Spotify Control Center
If you’ve ever wanted a dedicated/always-on Spotify control center, something you can tap like a car stereo, display album art, switch songs, adjust volume, and watch your music progress in real time, this project is for you.
This guide will show you how to build a standalone Spotify dashboard using a Raspberry Pi, a 7-inch touchscreen, and some lightweight Python code. The final result is a clean, modern interface that displays:
- The current song playing, the artist name and the album art
- A live and accurate progress bar
- Touch-friendly play/pause, next, previous, and volume buttons
Everything is designed to be simple, responsive, and perfect for mounting on a desk, wall, nightstand, or even inside a custom enclosure.
This is a great project whether you’re into home automation, tinkering, or just want a sleek way to control your music without needing your phone. No special hardware is required besides the Pi and touchscreen, and the software is all free.
Supplies
Installing Raspberry Pi OS
The first step in preparing your Raspberry Pi is installing an OS onto the SD card. The Raspberry Pi Imager software can be downloaded from the attached link.
- Download your respective OS from this link.
- Create an image on your SD card with the Imager software.

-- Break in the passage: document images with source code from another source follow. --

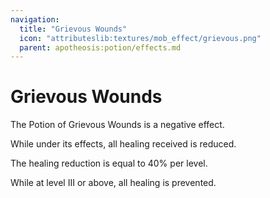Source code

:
 ```yaml
---
navigation:
  title: "Grievous Wounds"
  icon: "attributeslib:textures/mob_effect/grievous.png"
  parent: apotheosis:potion/effects.md
---
```


# Grievous Wounds

The Potion of <Color id="red">Grievous Wounds</Color> is a negative effect.

While under its effects, all healing received is reduced.

The healing reduction is equal to 40% per level.

While at level III or above, all healing is prevented.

- Insert the SD card into your Raspberry Pi.
- After installing and booting into the OS, set up internet and login details.

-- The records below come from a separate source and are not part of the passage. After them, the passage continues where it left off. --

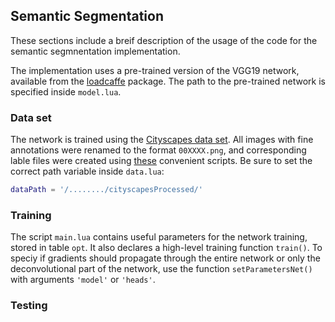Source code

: <a name="thesis.semanticSegmentation"></a>
## Semantic Segmentation ##
These  sections include a breif description of the usage of the code for the
semantic segmnentation implementation.

The implementation uses a pre-trained version of the VGG19 network, available
from the [loadcaffe](https://github.com/szagoruyko/loadcaffe) package. The path
to the pre-trained network is specified inside `model.lua`.

### Data set ###
The network is trained using the [Cityscapes data
set](https://www.cityscapes-dataset.com/). All images with fine annotations were renamed to the format
`00XXXX.png`, and corresponding lable files were created using [these](https://github.com/amrit110/cityscapesScripts)
convenient scripts. Be sure to set the correct path
variable inside `data.lua`:
```lua
dataPath = '/......../cityscapesProcessed/'
```


### Training ###
The script `main.lua` contains useful parameters for the network training,
stored in table `opt`. It
also declares a high-level training function `train()`.
To speciy if gradients should propagate through the entire network or only the
deconvolutional part of the network, use the function `setParametersNet()` with arguments
`'model'` or `'heads'`. 


### Testing ###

Create a Spotify Developer App
This project requires access to Spotify's API to retrieve accurate song data. Navigate to the Spotify for Developers website and log in with your Spotify account.
- Click on "Create app"
- Note your "Client ID" and "Client secret". These will be used later during setup.

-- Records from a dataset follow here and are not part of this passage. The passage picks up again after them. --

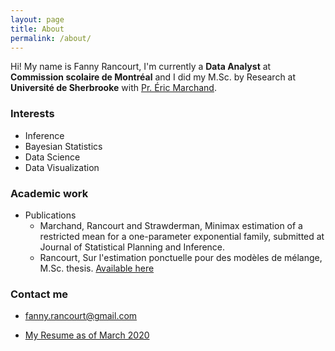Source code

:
 ```yaml
---
layout: page
title: About
permalink: /about/
---
```


Hi!
My name is Fanny Rancourt, I'm currently a **Data Analyst** at **Commission scolaire de Montréal** and I did my M.Sc. by Research at **Université de Sherbrooke** with [Pr. Éric Marchand](usherbrooke.ca/sciences/personnel/mathematiques/corps-professoral/professeurs/eric-marchand/).

### Interests
* Inference
* Bayesian Statistics
* Data Science
* Data Visualization

### Academic work
* Publications
  * Marchand, Rancourt and Strawderman, Minimax estimation of a restricted mean for a one-parameter exponential family, submitted at Journal of Statistical Planning and Inference.
  * Rancourt, Sur l'estimation ponctuelle pour des modèles de mélange, M.Sc. thesis. [Available here](savoirs.usherbrooke.ca/handle/11143/16157)


### Contact me

* [fanny.rancourt@gmail.com](mailto:fanny.rancourt@gmail.com)

* [My Resume as of March 2020](/images/Resume_032020.pdf)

- Customize your app name and description
- Add a redirect URI (http://127.0.0.1:8000/callback). You can use the previous link for yours as well.
- When prompted to choose an API/SDK, choose Web API.
- Save your app.
Installing Libraries
This project uses many libraries to function, and we will install them now.
- First, update your software by running sudo apt update
- Install the necessary libraries with this command: sudo apt install python3-pygame python3-pil python3-numpy python3-requests python3-alsaaudio
- Lastly, install spotipy with pip3 install spotipy
Creating the Dashboard
- Within your terminal, run the command mkdir ~/spotify-dashboard to create the directory.
- Navigate to this folder with the cd ~/spotify-dashboard command.
- Create a config file with the command nano config.py. Within this file, you will define your client ID, client secret, redirect URI, and device name. (You can name your device whatever you would like!)
Importing Libraries
We will create our code file by running the nano dashboard.py command.
- Within the dashboard.py file, we will begin the code by importing the libraries the dashboard will use.
Spotify Authorization
Next, we will configure Spotipy to authorize our client ID, secret and URI from the Spotify for Developers site.
Configuring Pygame
The next few steps of the code will address Pygame, which creates the window our dashboard will run in. This code creates the window and defines its' title, resolution, font and font size.
Defining the Buttons
This step will define the size and shape of the control buttons for our dashboard.
Album Art Loader
To retrieve the album art, we will define a function to take the data from the Spotify URL. The size can be changed depending on your display, but this will fit as it is defined.
Creating a Progress Bar
To create our progress bar, Pygame takes the data from Spotify to define where the song starts, ends, and pauses. We will create a function to draw the progress bar onscreen.
Spotify Helpers
This step will address the actual Spotify control within the dashboard. This code creates functions to retrieve playback data, detect volume changes, and it tells the onscreen buttons what to do.
Drawing the Buttons
This step will actually draw our control buttons onscreen, and label them with their corresponding function. The labels can be customized as long as they fit within the box it sits in.
Main Loop
The final step in the code is creating the while loop that will draw our dashboard completely. It will open our Pygame window, retrieve playback data, display our album art, artist name, progress bar and control buttons.
Opening the Dashboard
- Save your changes with CTRL+O and close GNU nano with CTRL+X.
- Open a new terminal window and run the command cd ~/spotify-dashboard.
- Open the virtual environment with source venv/bin/activate.
- Start the dashboard script with python3 dashboard.py.
- Your dashboard should now be open! The window will be blank (seen above) until music is playing.
- Once music plays, you are all set!